Raugust was released from prison last December following a decision by Sanders County District Judge James Wheelis, who ruled that evidence withheld in the case constituted a violation of due process, supported the defendant’s alibi and warranted a new trial. Prior to his release, he had been incarcerated at the Montana State Prison in Deer Lodge, slowly mounting a case for his innocence.
Since his release, Raugust has been living in Missoula, where he recently self-published a book of poetry and has spent his days volunteering for the Montana Innocence Project, waiting on the outcome of the state’s appeal of Judge Wheelis’ decision.
On Aug. 29, the state dropped its bid to challenge the judge’s order, and on Sept. 7 Sanders County Attorney Robert Zimmerman filed a motion to dismiss the charge.
“I have been waiting for this day for many, many years,” Raugust told reporters during a press conference. “I am grateful for the support and dedicated work of the Montana Innocence Project, and all of the lawyers and volunteers who worked on my case. I look forward to spending time with my friends and family as a free man.”
Since the morning of his arrest, Raugust, 49, has insisted that he did not commit the murder of Joe Tash, his best friend whose body was discovered July 24, 1997, inside a camper trailer near Trout Creek. A Sanders County jury handed down a guilty verdict in March 1998 after sitting deadlocked for 10 hours.
In 2012, the Montana Innocence Project appealed Raugust’s conviction, saying that new evidence implicates another killer, and that if Raugust were granted a new trial, a jury would agree.

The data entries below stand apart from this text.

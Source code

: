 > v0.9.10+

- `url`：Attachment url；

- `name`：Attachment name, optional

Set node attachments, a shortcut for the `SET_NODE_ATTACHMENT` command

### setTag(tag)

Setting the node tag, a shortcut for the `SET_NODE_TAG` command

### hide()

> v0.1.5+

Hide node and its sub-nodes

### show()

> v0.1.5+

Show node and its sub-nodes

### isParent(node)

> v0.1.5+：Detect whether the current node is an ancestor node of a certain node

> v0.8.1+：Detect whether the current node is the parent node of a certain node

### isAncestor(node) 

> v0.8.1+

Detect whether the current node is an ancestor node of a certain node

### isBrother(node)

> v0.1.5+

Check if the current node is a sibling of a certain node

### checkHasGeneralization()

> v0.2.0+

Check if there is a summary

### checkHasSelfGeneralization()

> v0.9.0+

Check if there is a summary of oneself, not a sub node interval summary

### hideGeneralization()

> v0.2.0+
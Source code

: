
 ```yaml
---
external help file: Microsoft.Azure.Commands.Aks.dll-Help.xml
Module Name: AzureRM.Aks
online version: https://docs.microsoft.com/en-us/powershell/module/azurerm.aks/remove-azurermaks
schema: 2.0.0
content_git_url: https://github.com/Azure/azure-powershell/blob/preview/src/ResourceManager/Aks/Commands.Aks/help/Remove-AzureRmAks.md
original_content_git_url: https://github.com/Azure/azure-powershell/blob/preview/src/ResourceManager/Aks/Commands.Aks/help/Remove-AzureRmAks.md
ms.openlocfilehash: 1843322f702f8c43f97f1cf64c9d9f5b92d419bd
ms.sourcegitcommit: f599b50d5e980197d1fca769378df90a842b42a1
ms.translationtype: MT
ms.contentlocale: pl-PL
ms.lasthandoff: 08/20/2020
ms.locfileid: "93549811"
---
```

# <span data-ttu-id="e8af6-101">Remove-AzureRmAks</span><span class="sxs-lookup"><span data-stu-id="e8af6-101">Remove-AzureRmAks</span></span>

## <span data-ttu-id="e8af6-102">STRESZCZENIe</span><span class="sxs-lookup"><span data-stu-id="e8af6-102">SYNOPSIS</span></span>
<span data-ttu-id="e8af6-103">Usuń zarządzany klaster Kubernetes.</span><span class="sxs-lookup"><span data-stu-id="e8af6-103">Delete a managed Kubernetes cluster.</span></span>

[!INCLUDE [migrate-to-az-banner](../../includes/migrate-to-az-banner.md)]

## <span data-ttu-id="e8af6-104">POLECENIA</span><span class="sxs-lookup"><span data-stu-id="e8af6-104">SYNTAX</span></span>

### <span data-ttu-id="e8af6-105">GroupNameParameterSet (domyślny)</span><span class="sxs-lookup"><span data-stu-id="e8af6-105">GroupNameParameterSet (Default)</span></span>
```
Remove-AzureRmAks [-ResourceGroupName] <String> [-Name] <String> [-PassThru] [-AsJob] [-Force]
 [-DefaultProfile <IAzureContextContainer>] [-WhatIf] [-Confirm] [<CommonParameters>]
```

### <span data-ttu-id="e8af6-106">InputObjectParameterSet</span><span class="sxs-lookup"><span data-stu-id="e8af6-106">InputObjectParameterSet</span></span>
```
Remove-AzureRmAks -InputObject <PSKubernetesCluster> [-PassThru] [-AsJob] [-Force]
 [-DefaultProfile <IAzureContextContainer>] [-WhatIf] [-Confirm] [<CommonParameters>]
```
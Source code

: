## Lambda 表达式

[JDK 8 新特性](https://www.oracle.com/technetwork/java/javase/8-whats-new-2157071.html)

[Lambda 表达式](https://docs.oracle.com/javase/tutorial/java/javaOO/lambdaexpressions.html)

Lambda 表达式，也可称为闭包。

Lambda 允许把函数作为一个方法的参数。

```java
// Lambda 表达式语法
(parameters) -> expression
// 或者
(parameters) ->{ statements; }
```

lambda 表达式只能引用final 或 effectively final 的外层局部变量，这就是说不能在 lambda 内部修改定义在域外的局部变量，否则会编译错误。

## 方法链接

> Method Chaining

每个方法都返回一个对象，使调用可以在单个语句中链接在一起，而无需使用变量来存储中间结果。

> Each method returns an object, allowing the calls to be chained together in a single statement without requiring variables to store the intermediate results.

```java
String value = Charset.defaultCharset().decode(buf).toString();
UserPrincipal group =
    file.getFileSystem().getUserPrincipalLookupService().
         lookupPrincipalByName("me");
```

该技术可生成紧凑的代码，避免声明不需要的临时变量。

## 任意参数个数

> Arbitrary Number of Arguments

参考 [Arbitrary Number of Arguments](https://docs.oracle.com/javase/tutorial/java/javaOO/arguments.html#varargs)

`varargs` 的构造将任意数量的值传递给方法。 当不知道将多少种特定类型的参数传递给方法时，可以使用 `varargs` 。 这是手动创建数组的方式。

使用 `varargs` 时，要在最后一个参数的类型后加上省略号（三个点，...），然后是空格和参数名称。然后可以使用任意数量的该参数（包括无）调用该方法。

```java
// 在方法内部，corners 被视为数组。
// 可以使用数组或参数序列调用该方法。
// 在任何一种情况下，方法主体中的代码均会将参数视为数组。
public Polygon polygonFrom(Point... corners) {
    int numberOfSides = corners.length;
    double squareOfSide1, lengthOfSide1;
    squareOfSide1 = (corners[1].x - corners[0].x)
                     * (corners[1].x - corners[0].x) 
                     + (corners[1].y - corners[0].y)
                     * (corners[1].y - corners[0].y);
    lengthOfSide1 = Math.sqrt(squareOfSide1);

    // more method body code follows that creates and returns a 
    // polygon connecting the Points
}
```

The new evidence challenges key testimony provided by the state’s sole eyewitness, a man the Montana Innocence Project asserts is the true killer, and claims that the testimony of a sheriff’s deputy would have supported Raugust’s alibi but was never divulged prior to trial.
According to Wheelis’ order, the deputy’s observations “put the entire case against [Raugust] in such a different light as to undermine confidence in the verdict at the underlying trial.”